PROBLEM DETAILS:
What follows is a set of entries. Give them again exactly, without the pictures.

PROVIDED DATA:
[Start of section]

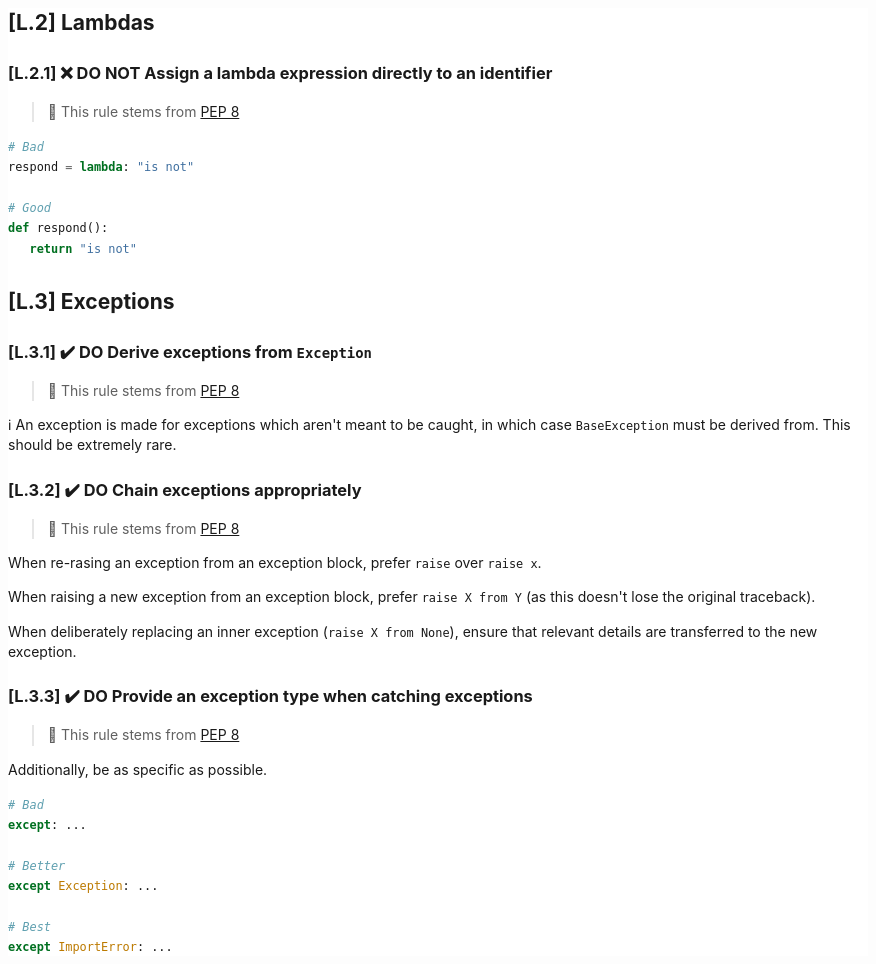 ## [L.2] Lambdas

### [L.2.1] ❌ **DO NOT** Assign a lambda expression directly to an identifier

> 🐍 This rule stems from [PEP 8](https://www.python.org/dev/peps/pep-0008)

```python
# Bad
respond = lambda: "is not"

# Good
def respond():
   return "is not"
```

## [L.3] Exceptions

### [L.3.1] ✔️ **DO** Derive exceptions from `Exception`

> 🐍 This rule stems from [PEP 8](https://www.python.org/dev/peps/pep-0008)

ℹ️ An exception is made for exceptions which aren't meant to be caught, in which case `BaseException` must be derived from. This should be extremely rare.

### [L.3.2] ✔️ **DO** Chain exceptions appropriately

> 🐍 This rule stems from [PEP 8](https://www.python.org/dev/peps/pep-0008)

When re-rasing an exception from an exception block, prefer `raise` over `raise x`.

When raising a new exception from an exception block, prefer `raise X from Y` (as this doesn't lose the original traceback).

When deliberately replacing an inner exception (`raise X from None`), ensure that relevant details are transferred to the new exception.

### [L.3.3] ✔️ **DO** Provide an exception type when catching exceptions

> 🐍 This rule stems from [PEP 8](https://www.python.org/dev/peps/pep-0008)

Additionally, be as specific as possible.

```python
# Bad
except: ...

# Better
except Exception: ...

# Best
except ImportError: ...
```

[End of section]

SOLUTION FOR THIS EXERCISE:
 ## [L.2] Lambdas

### [L.2.1] ❌ **DO NOT** Assign a lambda expression directly to an identifier

> 🐍 This rule stems from [PEP 8](https://www.python.org/dev/peps/pep-0008)

```python
# Bad
respond = lambda: "is not"

# Good
def respond():
   return "is not"
```

## [L.3] Exceptions

### [L.3.1] ✔️ **DO** Derive exceptions from `Exception`

> 🐍 This rule stems from [PEP 8](https://www.python.org/dev/peps/pep-0008)

ℹ️ An exception is made for exceptions which aren't meant to be caught, in which case `BaseException` must be derived from. This should be extremely rare.

### [L.3.2] ✔️ **DO** Chain exceptions appropriately

> 🐍 This rule stems from [PEP 8](https://www.python.org/dev/peps/pep-0008)

When re-rasing an exception from an exception block, prefer `raise` over `raise x`.

When raising a new exception from an exception block, prefer `raise X from Y` (as this doesn't lose the original traceback).

When deliberately replacing an inner exception (`raise X from None`), ensure that relevant details are transferred to the new exception.

### [L.3.3] ✔️ **DO** Provide an exception type when catching exceptions

> 🐍 This rule stems from [PEP 8](https://www.python.org/dev/peps/pep-0008)

Additionally, be as specific as possible.

```python
# Bad
except: ...

# Better
except Exception: ...

# Best
except ImportError: ...
```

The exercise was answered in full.